[Items from a dataset]
---+---
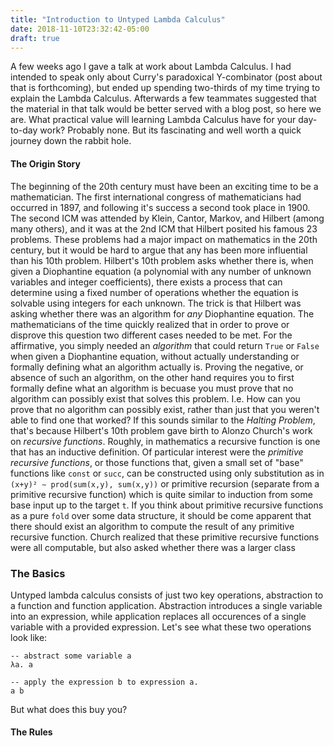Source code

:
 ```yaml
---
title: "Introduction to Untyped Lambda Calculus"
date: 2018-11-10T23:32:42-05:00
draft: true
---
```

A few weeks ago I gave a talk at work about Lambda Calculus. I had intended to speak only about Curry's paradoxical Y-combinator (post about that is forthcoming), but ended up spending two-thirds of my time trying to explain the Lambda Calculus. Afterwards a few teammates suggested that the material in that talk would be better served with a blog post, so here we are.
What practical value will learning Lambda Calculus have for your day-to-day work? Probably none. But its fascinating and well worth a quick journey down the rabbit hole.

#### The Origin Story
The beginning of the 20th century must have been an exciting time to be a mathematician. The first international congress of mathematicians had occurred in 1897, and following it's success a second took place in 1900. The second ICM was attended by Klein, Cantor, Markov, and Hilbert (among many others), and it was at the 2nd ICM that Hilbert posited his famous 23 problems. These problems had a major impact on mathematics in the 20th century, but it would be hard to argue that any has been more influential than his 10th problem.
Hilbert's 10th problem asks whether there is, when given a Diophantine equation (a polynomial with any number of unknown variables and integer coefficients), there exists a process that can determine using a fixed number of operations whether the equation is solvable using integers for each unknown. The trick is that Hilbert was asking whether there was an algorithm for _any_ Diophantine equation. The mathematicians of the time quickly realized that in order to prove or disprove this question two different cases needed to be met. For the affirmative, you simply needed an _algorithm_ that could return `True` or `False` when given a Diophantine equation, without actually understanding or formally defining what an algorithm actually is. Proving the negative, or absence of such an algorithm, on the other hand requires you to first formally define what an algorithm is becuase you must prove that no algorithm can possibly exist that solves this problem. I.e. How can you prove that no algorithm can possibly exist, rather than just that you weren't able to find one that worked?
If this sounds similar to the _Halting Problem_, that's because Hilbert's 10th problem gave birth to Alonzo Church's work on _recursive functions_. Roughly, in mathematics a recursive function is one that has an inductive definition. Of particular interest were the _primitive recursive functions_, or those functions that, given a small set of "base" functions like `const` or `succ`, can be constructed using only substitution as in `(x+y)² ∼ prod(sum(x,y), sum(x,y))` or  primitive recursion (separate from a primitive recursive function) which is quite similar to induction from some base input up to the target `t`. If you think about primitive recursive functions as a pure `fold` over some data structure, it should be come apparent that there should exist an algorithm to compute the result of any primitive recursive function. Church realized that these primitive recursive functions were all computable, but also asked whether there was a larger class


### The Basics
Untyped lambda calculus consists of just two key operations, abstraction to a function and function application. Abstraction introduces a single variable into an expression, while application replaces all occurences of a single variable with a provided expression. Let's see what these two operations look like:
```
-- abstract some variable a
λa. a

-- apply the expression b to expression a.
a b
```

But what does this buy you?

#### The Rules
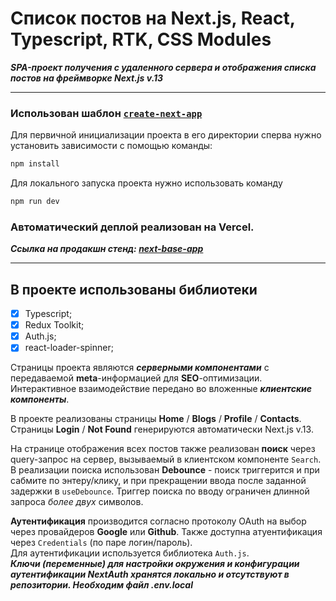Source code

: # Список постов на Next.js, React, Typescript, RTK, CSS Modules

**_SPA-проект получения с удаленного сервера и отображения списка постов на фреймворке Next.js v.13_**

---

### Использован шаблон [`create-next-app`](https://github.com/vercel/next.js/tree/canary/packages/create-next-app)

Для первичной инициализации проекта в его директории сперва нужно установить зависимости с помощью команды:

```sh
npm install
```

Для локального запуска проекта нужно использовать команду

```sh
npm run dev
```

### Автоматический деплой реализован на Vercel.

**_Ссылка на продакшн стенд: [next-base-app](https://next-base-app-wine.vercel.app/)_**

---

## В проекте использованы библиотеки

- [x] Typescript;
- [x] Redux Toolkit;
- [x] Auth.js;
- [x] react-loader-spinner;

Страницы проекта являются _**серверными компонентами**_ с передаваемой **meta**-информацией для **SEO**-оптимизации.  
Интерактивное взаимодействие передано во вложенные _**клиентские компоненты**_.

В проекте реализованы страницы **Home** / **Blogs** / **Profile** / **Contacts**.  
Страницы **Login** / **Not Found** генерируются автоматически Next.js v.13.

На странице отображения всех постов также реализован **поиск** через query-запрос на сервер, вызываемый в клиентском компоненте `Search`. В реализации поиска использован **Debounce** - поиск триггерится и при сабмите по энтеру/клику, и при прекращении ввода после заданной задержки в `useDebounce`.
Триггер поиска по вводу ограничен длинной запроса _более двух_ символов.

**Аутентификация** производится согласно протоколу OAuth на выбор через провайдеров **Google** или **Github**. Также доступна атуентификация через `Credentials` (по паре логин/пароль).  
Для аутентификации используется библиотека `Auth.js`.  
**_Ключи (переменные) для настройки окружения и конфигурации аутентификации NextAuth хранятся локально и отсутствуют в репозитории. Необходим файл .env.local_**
---+---
- What the task requires: Once the line with "(по паре логин/пароль)." is found, write out that line and every one after it through the last line of the records, exactly and with nothing else.

- Answer below:
**Аутентификация** производится согласно протоколу OAuth на выбор через провайдеров **Google** или **Github**. Также доступна атуентификация через `Credentials` (по паре логин/пароль).  
Для аутентификации используется библиотека `Auth.js`.  
**_Ключи (переменные) для настройки окружения и конфигурации аутентификации NextAuth хранятся локально и отсутствуют в репозитории. Необходим файл .env.local_**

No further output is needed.